_Work to complete_
Among the records, which lines hold the word "proofs"? Pick them out.

Source material Start Marker

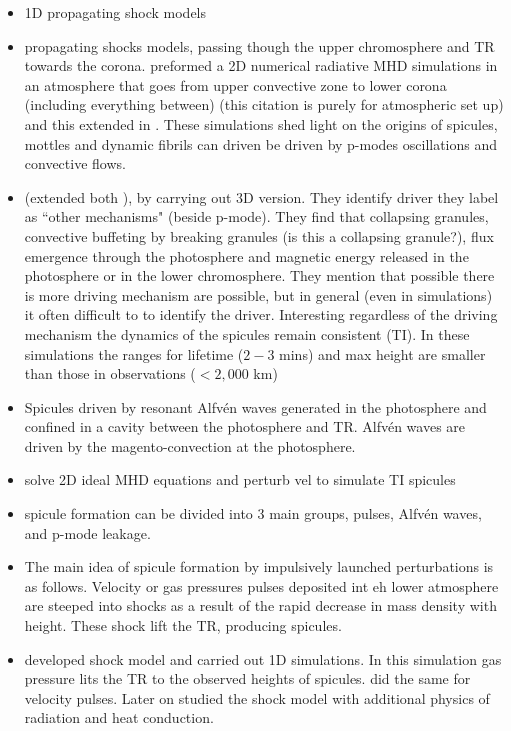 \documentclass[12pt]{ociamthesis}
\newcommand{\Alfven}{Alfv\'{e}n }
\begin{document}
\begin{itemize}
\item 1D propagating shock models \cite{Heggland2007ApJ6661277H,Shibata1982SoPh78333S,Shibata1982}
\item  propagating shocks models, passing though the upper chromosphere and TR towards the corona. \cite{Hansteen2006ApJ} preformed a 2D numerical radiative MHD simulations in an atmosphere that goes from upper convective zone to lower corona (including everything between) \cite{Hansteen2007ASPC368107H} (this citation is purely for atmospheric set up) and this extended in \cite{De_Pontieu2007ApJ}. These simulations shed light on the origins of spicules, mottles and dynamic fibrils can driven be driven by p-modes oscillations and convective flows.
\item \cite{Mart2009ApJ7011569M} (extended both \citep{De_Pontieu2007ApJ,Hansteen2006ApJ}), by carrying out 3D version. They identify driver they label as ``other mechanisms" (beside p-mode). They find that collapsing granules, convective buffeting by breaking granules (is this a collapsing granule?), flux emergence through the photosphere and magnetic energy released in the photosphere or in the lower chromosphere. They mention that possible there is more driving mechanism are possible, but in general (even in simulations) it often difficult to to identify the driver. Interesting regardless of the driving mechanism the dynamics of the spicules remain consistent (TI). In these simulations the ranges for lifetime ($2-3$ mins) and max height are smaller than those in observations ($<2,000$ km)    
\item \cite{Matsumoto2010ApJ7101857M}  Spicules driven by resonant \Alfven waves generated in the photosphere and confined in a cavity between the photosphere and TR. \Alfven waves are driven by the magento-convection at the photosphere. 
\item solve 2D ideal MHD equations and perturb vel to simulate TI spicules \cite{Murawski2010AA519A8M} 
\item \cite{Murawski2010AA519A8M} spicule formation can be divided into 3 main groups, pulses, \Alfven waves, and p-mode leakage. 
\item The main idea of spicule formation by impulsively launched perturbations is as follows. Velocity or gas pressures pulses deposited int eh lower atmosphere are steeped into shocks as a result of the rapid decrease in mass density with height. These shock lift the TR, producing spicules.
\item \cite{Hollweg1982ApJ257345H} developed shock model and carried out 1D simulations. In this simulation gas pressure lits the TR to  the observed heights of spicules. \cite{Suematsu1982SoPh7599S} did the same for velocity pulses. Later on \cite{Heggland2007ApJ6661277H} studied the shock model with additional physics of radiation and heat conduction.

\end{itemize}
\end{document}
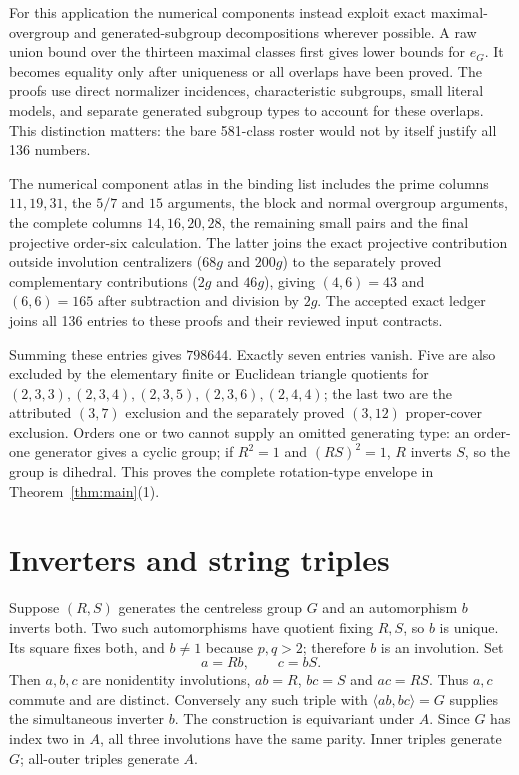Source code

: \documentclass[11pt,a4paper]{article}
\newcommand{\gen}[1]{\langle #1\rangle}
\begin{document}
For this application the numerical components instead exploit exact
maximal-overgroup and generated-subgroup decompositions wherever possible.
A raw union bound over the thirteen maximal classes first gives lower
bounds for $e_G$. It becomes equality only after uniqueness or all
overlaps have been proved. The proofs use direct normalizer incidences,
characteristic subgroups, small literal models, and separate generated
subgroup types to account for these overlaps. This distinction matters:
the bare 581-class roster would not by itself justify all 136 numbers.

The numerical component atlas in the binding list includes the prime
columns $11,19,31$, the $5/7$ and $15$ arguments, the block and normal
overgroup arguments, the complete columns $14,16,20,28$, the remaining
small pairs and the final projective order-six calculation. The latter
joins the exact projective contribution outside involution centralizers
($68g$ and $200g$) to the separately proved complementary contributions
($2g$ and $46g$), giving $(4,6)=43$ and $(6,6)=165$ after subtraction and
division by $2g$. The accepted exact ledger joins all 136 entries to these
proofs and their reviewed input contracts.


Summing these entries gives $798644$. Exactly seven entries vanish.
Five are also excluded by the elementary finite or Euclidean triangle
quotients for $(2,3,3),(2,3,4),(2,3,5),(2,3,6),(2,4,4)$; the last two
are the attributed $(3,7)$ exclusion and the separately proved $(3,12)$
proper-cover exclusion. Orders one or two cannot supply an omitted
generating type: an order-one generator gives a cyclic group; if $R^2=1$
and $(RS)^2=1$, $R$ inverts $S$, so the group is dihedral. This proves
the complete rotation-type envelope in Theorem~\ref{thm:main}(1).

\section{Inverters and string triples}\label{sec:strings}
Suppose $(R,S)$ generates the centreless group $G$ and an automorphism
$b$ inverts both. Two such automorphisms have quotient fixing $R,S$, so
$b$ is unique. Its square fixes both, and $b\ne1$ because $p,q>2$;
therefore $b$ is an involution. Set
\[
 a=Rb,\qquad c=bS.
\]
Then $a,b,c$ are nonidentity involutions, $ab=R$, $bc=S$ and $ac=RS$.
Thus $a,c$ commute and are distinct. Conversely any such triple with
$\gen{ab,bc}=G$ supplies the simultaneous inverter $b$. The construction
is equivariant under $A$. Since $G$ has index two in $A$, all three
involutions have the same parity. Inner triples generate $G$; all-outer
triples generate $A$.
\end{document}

Source material End Marker
Source material Start Marker

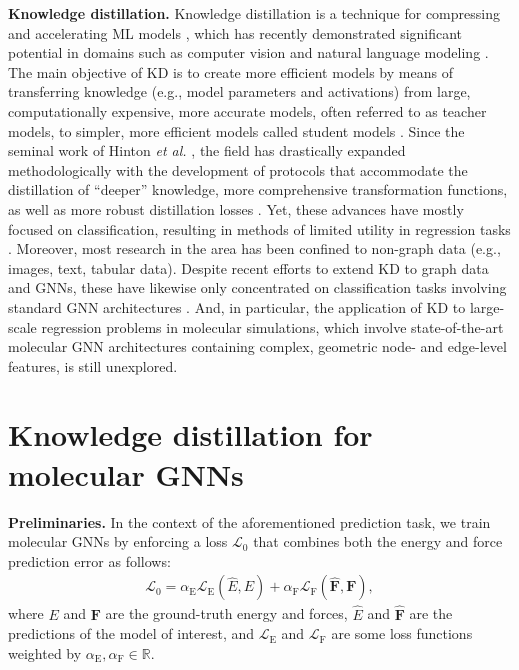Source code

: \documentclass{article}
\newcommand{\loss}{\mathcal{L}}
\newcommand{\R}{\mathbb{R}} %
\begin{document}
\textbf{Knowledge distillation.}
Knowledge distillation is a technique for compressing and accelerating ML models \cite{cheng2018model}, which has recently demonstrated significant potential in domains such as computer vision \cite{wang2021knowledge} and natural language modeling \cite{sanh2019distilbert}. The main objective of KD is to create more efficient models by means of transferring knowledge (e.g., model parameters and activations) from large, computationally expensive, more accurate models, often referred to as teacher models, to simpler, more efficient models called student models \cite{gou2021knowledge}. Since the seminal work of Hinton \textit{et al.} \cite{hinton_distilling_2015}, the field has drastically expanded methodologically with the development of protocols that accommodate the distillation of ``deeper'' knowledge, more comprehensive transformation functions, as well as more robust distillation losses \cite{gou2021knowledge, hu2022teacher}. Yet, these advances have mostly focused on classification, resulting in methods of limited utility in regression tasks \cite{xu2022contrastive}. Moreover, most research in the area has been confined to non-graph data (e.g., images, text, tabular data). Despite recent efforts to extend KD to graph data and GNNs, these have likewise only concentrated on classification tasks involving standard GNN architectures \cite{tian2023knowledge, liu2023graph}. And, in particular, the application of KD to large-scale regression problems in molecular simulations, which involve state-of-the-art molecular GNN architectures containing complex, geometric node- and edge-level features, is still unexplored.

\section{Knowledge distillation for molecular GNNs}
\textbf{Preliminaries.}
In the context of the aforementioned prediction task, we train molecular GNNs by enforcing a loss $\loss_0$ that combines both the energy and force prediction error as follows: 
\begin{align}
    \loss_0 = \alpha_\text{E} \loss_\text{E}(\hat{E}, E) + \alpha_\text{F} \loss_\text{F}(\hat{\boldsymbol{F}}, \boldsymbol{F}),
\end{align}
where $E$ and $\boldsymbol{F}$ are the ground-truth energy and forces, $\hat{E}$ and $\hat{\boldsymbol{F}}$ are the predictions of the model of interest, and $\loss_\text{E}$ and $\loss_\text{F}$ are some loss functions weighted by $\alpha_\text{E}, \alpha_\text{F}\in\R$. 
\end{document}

Source material End Marker

_Solution_
overlaps have been proved. The proofs use direct normalizer incidences,
proofs and their reviewed input contracts.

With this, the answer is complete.